Height: 5 ft 11 in
Born: January 30, 1955
Birthplace: Norfolk, Virginia
College: Wake Forest University
Turned Pro: 1976
Most casual golf fans under the age of 40 probably think of Curtis Strange as the expert analyst on ESPN. The fact is Strange was one of the most intense competitors on the PGA Tour and one of only two men (Ben Hogan) to win back to back United States Open Championships in the modern era.
Strange’s father owned the local country club and introduced Curtis and his twin brother Allan to golf when they were seven years old. Curtis became a highly accomplished amateur player winning the prestigious North and South Amateur in 1974 and 1975.
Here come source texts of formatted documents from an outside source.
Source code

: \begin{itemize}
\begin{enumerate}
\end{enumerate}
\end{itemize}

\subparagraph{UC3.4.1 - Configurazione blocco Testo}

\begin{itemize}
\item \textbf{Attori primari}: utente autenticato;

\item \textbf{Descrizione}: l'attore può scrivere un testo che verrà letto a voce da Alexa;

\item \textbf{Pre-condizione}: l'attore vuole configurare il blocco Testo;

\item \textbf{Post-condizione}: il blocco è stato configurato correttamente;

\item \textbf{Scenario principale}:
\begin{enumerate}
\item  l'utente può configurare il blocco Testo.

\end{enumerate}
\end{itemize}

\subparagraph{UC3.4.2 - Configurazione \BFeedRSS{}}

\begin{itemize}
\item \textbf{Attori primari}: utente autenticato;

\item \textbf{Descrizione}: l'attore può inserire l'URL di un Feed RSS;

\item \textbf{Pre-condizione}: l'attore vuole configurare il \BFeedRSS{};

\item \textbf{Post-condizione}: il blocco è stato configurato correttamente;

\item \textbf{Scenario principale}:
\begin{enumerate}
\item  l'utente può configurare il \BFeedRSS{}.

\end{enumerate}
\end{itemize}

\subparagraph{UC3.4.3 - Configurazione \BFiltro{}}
Strange and fellow future tour player Jay Haas led the Demon Deacons to the NCAA national title.
Strange turned pro in 1976. He won his first PGA Tour title three years later at the 1979 Pensacola Open. He kicked off the new decade, a decade he would dominate, by winning the Houston Open in May 1980, defeating multiple Major champion Lee Trevino in a playoff.
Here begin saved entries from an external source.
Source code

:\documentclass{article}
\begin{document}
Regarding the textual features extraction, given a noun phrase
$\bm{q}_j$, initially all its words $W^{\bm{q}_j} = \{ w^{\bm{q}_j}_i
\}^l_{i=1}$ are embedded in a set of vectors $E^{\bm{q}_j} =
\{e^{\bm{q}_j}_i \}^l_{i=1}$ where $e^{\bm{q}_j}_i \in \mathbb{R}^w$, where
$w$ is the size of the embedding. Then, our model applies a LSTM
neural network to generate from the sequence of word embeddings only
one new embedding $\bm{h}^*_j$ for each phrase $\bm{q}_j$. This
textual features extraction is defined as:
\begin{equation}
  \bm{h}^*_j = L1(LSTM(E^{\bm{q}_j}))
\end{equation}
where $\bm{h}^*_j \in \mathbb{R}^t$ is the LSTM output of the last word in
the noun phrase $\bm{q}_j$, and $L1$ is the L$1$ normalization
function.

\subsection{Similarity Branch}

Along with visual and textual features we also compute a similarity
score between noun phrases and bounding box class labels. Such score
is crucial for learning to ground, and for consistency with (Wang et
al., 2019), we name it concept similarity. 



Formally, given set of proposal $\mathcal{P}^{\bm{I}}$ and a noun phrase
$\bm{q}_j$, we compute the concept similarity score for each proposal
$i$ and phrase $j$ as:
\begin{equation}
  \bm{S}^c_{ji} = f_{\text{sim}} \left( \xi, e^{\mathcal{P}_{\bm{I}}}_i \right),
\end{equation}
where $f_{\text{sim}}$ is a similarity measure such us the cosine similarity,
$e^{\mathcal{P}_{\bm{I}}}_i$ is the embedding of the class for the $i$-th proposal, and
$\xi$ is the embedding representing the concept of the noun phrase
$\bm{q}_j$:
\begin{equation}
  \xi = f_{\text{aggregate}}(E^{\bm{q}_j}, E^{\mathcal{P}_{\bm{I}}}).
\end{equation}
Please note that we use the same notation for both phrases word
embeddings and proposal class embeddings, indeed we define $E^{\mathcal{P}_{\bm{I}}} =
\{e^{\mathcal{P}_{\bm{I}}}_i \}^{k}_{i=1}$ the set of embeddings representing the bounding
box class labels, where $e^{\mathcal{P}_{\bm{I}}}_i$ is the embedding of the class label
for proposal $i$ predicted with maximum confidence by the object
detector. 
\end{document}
Strange was a force on the PGA Tour during the 1980’s. He became the first player to win $1,000,000 in a single season. He made the Ryder Cup team in 1983, 1985, 1987 and 1989. He made thirteen consecutive cuts at Major tournaments between the 1987 Masters and the 1990 U.S. Open. Strange finished runner up at the Masters in 1985 and tied for second at the 1989 PGA Championship.
After his fiftieth birthday, Strange made a run at the Champions Tour but failed to find the form that led him to 17 PGA Tour titles. His best finish was a third place finish in 2005. Strange has found much more success for his insight and analysis as a member of ESPN’s golf team.